Data for the task Block Start

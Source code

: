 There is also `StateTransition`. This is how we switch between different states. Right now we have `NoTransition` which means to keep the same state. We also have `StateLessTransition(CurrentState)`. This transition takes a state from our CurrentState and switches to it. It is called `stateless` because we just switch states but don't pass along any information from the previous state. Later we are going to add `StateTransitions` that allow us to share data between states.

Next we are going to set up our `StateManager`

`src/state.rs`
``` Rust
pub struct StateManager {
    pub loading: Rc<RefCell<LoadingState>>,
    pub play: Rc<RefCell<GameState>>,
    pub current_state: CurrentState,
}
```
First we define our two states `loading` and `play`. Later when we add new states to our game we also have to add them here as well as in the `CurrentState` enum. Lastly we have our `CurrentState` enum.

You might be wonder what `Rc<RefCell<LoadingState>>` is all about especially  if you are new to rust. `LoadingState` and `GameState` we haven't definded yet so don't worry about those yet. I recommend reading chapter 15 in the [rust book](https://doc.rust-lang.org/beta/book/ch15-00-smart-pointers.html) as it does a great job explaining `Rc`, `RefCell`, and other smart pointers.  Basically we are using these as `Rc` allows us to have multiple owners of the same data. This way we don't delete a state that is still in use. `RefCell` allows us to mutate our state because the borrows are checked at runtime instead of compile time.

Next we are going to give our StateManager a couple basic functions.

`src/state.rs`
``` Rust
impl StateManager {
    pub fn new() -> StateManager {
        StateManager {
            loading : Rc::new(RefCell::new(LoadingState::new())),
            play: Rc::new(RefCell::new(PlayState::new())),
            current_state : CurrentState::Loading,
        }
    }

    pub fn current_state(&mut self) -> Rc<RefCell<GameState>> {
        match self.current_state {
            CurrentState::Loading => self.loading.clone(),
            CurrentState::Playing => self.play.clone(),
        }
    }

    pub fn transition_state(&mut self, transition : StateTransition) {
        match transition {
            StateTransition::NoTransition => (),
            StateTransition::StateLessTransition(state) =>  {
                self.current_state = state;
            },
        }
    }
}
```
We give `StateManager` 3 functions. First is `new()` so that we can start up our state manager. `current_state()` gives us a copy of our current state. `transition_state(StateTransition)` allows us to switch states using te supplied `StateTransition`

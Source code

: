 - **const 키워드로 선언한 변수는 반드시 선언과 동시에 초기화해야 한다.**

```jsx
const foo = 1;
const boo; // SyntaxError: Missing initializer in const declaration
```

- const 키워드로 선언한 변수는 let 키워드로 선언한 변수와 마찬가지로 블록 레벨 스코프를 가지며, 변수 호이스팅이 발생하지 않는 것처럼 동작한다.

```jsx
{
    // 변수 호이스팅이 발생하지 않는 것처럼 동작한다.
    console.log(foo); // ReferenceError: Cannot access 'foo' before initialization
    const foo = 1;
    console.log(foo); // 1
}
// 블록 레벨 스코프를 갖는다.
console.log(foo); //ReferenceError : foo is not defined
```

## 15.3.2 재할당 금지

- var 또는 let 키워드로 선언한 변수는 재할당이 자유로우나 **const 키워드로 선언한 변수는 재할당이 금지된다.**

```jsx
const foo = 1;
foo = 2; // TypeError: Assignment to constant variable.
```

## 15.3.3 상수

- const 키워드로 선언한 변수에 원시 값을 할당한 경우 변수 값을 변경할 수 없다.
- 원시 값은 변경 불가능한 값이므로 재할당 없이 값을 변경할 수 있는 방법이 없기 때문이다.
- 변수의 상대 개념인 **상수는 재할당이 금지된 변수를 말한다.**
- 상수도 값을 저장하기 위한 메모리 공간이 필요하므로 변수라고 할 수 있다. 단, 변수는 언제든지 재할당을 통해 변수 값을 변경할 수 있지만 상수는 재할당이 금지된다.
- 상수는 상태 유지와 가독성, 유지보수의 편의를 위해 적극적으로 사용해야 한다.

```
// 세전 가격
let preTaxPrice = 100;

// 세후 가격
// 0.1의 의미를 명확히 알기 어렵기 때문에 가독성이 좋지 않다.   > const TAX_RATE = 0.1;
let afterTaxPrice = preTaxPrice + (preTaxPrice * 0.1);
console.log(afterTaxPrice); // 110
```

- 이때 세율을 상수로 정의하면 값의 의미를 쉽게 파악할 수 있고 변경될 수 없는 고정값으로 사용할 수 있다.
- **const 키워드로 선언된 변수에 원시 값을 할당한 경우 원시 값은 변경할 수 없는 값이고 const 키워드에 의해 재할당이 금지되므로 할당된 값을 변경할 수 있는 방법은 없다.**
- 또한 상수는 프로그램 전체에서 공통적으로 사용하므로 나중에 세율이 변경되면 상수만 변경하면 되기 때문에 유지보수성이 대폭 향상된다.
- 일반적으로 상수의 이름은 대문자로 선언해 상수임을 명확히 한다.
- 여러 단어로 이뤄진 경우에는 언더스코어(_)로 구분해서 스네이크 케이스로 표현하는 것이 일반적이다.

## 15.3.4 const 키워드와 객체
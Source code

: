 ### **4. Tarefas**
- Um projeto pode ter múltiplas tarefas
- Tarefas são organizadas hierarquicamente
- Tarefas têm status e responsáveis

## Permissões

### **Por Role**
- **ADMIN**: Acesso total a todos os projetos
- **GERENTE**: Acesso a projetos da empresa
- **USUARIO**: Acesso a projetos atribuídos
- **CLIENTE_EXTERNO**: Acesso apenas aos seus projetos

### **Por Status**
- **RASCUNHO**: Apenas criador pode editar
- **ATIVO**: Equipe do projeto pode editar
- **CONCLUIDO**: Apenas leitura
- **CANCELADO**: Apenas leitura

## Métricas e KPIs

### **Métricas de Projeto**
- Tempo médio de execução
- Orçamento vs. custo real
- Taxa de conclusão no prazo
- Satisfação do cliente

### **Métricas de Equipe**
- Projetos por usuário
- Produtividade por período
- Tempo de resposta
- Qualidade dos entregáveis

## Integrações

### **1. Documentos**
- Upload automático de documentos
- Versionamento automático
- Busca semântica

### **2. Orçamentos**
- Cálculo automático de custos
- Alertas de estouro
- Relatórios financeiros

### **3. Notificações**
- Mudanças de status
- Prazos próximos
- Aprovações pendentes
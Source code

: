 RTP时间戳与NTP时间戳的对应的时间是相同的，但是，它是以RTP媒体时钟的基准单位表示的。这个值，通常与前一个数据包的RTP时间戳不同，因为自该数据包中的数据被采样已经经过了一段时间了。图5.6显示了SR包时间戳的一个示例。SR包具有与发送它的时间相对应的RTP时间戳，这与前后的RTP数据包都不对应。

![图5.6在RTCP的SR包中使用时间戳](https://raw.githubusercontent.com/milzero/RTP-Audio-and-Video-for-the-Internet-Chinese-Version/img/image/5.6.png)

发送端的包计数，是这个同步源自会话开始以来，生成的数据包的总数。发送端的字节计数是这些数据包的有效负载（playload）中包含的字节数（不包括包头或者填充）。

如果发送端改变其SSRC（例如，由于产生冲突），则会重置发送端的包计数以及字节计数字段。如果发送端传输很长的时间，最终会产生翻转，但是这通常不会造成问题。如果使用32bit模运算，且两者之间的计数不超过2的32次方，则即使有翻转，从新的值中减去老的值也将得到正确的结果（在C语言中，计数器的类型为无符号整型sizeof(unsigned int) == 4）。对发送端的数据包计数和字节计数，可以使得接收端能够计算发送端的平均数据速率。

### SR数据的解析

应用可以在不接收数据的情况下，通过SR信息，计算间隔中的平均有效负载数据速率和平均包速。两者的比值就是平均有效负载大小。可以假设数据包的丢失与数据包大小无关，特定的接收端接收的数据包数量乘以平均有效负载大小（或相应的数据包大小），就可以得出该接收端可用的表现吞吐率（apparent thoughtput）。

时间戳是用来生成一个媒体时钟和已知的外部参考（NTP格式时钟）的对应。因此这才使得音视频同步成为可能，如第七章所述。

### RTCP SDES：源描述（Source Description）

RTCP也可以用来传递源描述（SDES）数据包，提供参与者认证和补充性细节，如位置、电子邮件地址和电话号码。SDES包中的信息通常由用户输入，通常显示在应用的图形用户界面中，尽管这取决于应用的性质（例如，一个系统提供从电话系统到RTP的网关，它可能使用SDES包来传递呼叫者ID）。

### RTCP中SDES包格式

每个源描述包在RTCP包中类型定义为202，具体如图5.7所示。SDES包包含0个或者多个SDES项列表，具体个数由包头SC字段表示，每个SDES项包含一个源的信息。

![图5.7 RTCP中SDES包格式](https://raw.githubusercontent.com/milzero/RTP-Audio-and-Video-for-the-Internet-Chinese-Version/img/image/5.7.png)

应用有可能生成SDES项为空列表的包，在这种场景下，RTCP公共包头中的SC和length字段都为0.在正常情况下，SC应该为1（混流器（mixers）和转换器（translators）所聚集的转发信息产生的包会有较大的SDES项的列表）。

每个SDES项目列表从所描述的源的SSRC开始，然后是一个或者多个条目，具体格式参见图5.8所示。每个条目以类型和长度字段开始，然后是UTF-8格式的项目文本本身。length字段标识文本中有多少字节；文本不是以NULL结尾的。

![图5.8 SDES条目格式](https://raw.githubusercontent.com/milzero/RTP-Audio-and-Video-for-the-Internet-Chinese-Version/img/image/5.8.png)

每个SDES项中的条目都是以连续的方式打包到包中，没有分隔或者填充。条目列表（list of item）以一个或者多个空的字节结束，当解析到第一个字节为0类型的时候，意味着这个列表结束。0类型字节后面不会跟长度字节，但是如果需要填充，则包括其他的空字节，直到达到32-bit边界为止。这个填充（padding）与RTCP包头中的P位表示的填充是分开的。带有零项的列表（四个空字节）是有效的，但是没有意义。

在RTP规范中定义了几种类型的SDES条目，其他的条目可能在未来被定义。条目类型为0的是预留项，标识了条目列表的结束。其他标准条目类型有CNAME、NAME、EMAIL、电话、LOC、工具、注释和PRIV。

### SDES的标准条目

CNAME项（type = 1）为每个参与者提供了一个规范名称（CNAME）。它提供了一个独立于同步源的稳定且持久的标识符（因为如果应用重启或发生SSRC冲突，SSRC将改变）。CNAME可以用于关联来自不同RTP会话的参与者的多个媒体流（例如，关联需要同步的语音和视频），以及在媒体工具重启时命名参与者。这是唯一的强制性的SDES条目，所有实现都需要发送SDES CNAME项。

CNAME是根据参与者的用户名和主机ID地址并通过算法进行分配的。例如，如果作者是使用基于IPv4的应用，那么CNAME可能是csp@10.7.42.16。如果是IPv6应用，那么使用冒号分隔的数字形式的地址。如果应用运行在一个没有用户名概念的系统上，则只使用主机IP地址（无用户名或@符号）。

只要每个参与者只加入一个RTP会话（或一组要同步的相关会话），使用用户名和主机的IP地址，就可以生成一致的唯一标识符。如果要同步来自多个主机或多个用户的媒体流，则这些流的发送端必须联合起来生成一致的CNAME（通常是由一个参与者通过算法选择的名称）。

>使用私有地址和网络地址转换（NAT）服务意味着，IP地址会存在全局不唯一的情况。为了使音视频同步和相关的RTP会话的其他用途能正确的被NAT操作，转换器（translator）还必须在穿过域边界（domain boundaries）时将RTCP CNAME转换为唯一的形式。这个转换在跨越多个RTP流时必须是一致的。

Data for the task Block End

Using only the listing above, restate exactly the lines from the line containing "- 이때 세율을 상수로" through the line containing "- **USUARIO**: Acesso a projetos atribuídos", both included.

• _Result of the task_
- 이때 세율을 상수로 정의하면 값의 의미를 쉽게 파악할 수 있고 변경될 수 없는 고정값으로 사용할 수 있다.
- **const 키워드로 선언된 변수에 원시 값을 할당한 경우 원시 값은 변경할 수 없는 값이고 const 키워드에 의해 재할당이 금지되므로 할당된 값을 변경할 수 있는 방법은 없다.**
- 또한 상수는 프로그램 전체에서 공통적으로 사용하므로 나중에 세율이 변경되면 상수만 변경하면 되기 때문에 유지보수성이 대폭 향상된다.
- 일반적으로 상수의 이름은 대문자로 선언해 상수임을 명확히 한다.
- 여러 단어로 이뤄진 경우에는 언더스코어(_)로 구분해서 스네이크 케이스로 표현하는 것이 일반적이다.

## 15.3.4 const 키워드와 객체
Source code

: ### **4. Tarefas**
- Um projeto pode ter múltiplas tarefas
- Tarefas são organizadas hierarquicamente
- Tarefas têm status e responsáveis

## Permissões

### **Por Role**
- **ADMIN**: Acesso total a todos os projetos
- **GERENTE**: Acesso a projetos da empresa
- **USUARIO**: Acesso a projetos atribuídos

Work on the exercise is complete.